--- GIVEN DATA ---
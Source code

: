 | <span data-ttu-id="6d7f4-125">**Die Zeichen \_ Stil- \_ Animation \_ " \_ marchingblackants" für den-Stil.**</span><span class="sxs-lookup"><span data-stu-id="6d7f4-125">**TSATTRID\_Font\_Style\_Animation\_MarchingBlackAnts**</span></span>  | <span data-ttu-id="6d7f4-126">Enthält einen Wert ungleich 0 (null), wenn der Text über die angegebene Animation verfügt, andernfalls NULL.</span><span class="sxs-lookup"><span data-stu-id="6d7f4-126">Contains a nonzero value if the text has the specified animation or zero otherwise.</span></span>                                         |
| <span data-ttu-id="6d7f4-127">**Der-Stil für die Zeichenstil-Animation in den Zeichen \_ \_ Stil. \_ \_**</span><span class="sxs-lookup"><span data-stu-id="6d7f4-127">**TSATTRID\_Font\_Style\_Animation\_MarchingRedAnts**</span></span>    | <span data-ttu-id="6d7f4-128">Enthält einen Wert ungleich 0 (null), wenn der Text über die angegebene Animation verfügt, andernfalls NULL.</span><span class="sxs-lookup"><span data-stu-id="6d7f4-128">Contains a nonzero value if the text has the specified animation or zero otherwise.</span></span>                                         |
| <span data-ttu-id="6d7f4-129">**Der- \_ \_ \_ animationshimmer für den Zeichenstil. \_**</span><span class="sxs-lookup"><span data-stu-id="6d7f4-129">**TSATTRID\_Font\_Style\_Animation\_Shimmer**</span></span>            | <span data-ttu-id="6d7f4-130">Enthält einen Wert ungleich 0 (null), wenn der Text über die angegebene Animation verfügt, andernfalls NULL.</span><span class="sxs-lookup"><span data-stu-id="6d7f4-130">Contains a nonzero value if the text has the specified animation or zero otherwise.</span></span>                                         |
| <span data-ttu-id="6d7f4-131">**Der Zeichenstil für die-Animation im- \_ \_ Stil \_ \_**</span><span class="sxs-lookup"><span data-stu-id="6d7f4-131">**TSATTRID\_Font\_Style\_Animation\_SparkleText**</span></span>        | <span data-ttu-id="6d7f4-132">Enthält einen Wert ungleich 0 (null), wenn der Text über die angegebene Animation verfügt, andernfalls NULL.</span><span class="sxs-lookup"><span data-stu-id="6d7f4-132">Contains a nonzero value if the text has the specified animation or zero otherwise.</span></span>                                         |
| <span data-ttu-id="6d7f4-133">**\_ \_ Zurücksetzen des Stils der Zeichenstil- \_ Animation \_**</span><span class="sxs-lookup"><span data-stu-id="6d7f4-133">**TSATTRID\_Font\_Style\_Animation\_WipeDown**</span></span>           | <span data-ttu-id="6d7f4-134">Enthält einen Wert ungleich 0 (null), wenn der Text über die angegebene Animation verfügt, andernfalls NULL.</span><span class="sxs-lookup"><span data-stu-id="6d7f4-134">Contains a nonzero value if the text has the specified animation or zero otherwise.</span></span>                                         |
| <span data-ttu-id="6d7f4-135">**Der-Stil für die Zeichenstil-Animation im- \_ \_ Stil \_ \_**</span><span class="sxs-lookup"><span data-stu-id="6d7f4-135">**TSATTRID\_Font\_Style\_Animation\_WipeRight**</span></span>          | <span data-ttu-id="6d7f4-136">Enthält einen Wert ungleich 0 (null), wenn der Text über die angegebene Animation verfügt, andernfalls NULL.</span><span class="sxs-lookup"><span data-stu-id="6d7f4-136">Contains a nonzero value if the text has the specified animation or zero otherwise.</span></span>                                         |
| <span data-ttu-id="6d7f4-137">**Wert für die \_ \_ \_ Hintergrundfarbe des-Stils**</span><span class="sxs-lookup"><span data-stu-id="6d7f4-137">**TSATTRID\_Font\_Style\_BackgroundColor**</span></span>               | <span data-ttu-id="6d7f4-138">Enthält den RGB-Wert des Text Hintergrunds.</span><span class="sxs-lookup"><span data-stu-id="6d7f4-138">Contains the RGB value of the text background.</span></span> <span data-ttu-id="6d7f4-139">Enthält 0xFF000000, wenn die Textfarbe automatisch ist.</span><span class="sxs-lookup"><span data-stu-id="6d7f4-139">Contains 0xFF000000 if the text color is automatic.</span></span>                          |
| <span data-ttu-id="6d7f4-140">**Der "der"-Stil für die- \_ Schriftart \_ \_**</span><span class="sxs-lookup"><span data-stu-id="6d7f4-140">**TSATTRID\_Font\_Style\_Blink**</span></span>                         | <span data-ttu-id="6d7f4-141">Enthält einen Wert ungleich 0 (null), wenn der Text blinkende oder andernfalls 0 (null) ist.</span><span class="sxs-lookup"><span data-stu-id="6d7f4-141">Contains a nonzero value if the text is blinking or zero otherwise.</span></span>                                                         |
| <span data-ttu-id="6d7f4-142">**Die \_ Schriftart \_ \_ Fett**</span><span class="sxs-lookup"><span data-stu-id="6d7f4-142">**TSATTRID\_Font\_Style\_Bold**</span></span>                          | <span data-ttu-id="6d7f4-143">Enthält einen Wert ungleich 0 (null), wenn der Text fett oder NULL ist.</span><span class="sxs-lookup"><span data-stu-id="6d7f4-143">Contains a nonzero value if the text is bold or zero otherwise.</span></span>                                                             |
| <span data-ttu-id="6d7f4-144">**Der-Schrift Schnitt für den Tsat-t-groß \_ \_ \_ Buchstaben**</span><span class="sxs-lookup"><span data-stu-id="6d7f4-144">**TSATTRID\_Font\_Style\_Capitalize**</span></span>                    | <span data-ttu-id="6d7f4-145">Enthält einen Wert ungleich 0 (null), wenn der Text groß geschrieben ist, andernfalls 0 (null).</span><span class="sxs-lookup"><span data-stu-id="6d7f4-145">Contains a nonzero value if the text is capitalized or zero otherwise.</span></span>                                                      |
---
### [WHAT YOU WILL DO]
Within the data above, the lines from the one with "Zeichenstil für die-Animation" to the one with "Zeichenstil-Animation im- \_" must be repeated exactly; no other line belongs in the answer.

### [WRITTEN RESPONSE]
| <span data-ttu-id="6d7f4-131">**Der Zeichenstil für die-Animation im- \_ \_ Stil \_ \_**</span><span class="sxs-lookup"><span data-stu-id="6d7f4-131">**TSATTRID\_Font\_Style\_Animation\_SparkleText**</span></span>        | <span data-ttu-id="6d7f4-132">Enthält einen Wert ungleich 0 (null), wenn der Text über die angegebene Animation verfügt, andernfalls NULL.</span><span class="sxs-lookup"><span data-stu-id="6d7f4-132">Contains a nonzero value if the text has the specified animation or zero otherwise.</span></span>                                         |
| <span data-ttu-id="6d7f4-133">**\_ \_ Zurücksetzen des Stils der Zeichenstil- \_ Animation \_**</span><span class="sxs-lookup"><span data-stu-id="6d7f4-133">**TSATTRID\_Font\_Style\_Animation\_WipeDown**</span></span>           | <span data-ttu-id="6d7f4-134">Enthält einen Wert ungleich 0 (null), wenn der Text über die angegebene Animation verfügt, andernfalls NULL.</span><span class="sxs-lookup"><span data-stu-id="6d7f4-134">Contains a nonzero value if the text has the specified animation or zero otherwise.</span></span>                                         |
| <span data-ttu-id="6d7f4-135">**Der-Stil für die Zeichenstil-Animation im- \_ \_ Stil \_ \_**</span><span class="sxs-lookup"><span data-stu-id="6d7f4-135">**TSATTRID\_Font\_Style\_Animation\_WipeRight**</span></span>          | <span data-ttu-id="6d7f4-136">Enthält einen Wert ungleich 0 (null), wenn der Text über die angegebene Animation verfügt, andernfalls NULL.</span><span class="sxs-lookup"><span data-stu-id="6d7f4-136">Contains a nonzero value if the text has the specified animation or zero otherwise.</span></span>                                         |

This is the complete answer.